*** Raw data Section Begins ***
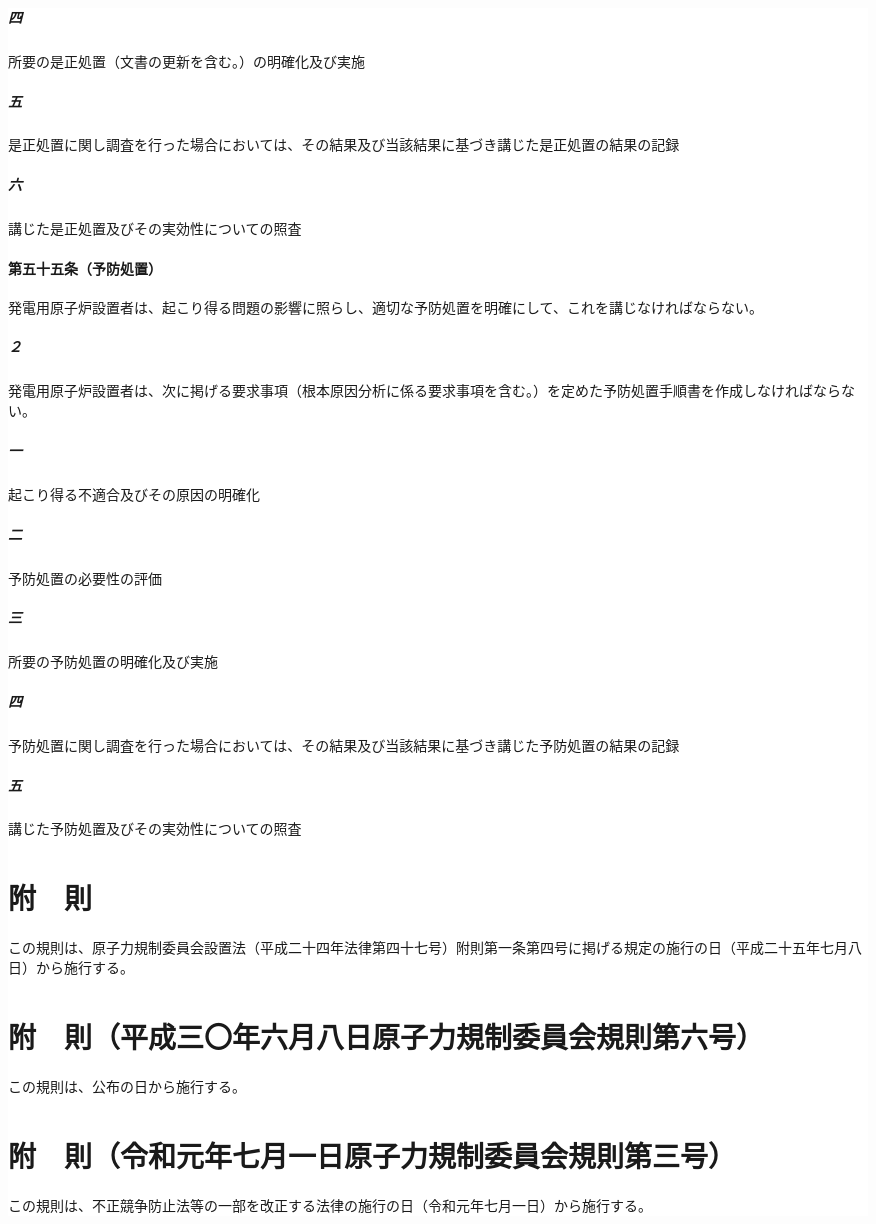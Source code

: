 ##### 四
所要の是正処置（文書の更新を含む。）の明確化及び実施
##### 五
是正処置に関し調査を行った場合においては、その結果及び当該結果に基づき講じた是正処置の結果の記録
##### 六
講じた是正処置及びその実効性についての照査
#### 第五十五条（予防処置）
発電用原子炉設置者は、起こり得る問題の影響に照らし、適切な予防処置を明確にして、これを講じなければならない。
##### ２
発電用原子炉設置者は、次に掲げる要求事項（根本原因分析に係る要求事項を含む。）を定めた予防処置手順書を作成しなければならない。
##### 一
起こり得る不適合及びその原因の明確化
##### 二
予防処置の必要性の評価
##### 三
所要の予防処置の明確化及び実施
##### 四
予防処置に関し調査を行った場合においては、その結果及び当該結果に基づき講じた予防処置の結果の記録
##### 五
講じた予防処置及びその実効性についての照査
# 附　則
この規則は、原子力規制委員会設置法（平成二十四年法律第四十七号）附則第一条第四号に掲げる規定の施行の日（平成二十五年七月八日）から施行する。
# 附　則（平成三〇年六月八日原子力規制委員会規則第六号）
この規則は、公布の日から施行する。
# 附　則（令和元年七月一日原子力規制委員会規則第三号）
この規則は、不正競争防止法等の一部を改正する法律の施行の日（令和元年七月一日）から施行する。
*** Raw data Section Ends ***
§ **About this task**
Output the line that contains "この規則は、公布の日から施行する。", followed by every later line in the listing, with no line omitted and none added.

§ **Answer to this task**
この規則は、公布の日から施行する。
# 附　則（令和元年七月一日原子力規制委員会規則第三号）
この規則は、不正競争防止法等の一部を改正する法律の施行の日（令和元年七月一日）から施行する。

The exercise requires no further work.